As previously mentioned, the attorneys and support staff at Rayano & Garabedian, P.C. have extensive experience probating wills and administering estates. Our knowledge of the Surrogate's Court procedures and forms, as well as the pertinent statutory and case law, will necessarily facilitate and make less daunting the difficult tasks facing family members and other loved ones of a deceased whose legal and financial affairs must be addressed and, sometimes, put in order.
Living Wills
Living wills are the written expression by individual that he or she should not be kept alive by extraordinary means in certain extreme circumstances. Although New York does not statutorily recognize or provide for living wills per se , New York Public Health Law section 2965 does authorize an individual to make a do-not-resuscitate directive. In effect, this directive designates a person to act on his or her behalf to make the decision that resuscitation should not be attempted if, in the opinion of the individual's doctor and one other doctor, the individual is terminally ill or permanently unconscious or resuscitation would not be medically futile or impose an extraordinary burden on the patient in light of the patient's condition and the expected outcome of the resuscitation.
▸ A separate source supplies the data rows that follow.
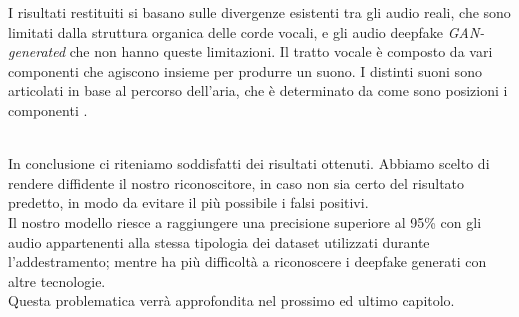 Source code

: \documentclass[12pt, a4paper]{article}
\begin{document}
\begin{minipage}{0.6\textwidth}
I risultati restituiti si basano sulle divergenze esistenti tra gli audio reali, che sono limitati dalla struttura organica delle corde vocali, e gli audio deepfake \textit{GAN-generated} che non hanno queste limitazioni. Il tratto vocale è composto da vari componenti che agiscono insieme per produrre un suono. I distinti suoni sono articolati in base al percorso dell'aria, che è determinato da come sono posizioni i componenti \cite{280020}.\\
\end{minipage}
\\
In conclusione ci riteniamo soddisfatti dei risultati ottenuti. Abbiamo scelto di rendere diffidente il nostro riconoscitore, in caso non sia certo del risultato predetto, in modo da evitare il più possibile i falsi positivi.\\ 
Il nostro modello riesce a raggiungere una precisione superiore al 95\% con gli audio appartenenti alla stessa tipologia dei dataset utilizzati durante l'addestramento; mentre ha più difficoltà a riconoscere i deepfake generati con altre tecnologie.\\
Questa problematica verrà approfondita nel prossimo ed ultimo capitolo.
\newpage
\end{document}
As for living wills, they generally do not have to be executed with the same formality as a last will and testament, but this does not mean they shouldn't be. In fact, living wills are often executed at the same time as a last will and testament, using the very same witnesses and procedures to ensure that the living will is consistent with an individual's stated intentions and desires should he or she not be in a position to make the ultimate decision.
Health Care Proxies
A health care proxy enables an individual to designate an agent to make health care decisions for the individual when the individual cannot make such decisions for himself or herself. Pursuant to New York Public Health Law sections 2980 through 2994, any competent adult who is 18 years or older is authorized to appoint an agent. However, in order to be effective, a health care proxy must be executed and dated by the principal in the presence of two adult witnesses, neither of whom is the agent who is designated in the instrument, and who must state that the principal executed the document voluntarily.
Powers of Attorney
A power of attorney is a document by which one individual ( i.e. , the principal) appoints another person as his or her agent. The principal can confer specific or broad powers upon the agent, and the extent of said powers are set forth in a form which is dictated by New York General Obligations Law section 5-1501.
Generally, there are two types of powers of attorney, a common power of attorney and a springing power of attorney. A common power of attorney enables an agent to act on the principal's behalf for specific or wide ranging activities and legal affairs such as signing legal documents, banking and a host of other personal or business activities.
With a springing power of attorney, an agent is designated to act on the principal's behalf at a specified future time or contingency. For example, a springing power of attorney may be used when one person cannot be present to sign a contract or act on his own behalf at a legal proceeding. A springing power of attorney can also be used to cover situations where a principal may become incapacitated and unable to attend to his or her own legal affairs. Typically, springing powers of attorney are revoked after a contingency has been met.
A durable power of attorney is one which survives the occurrence of a contingency or event and enables the agent to act even where the principal is no longer incapacitated.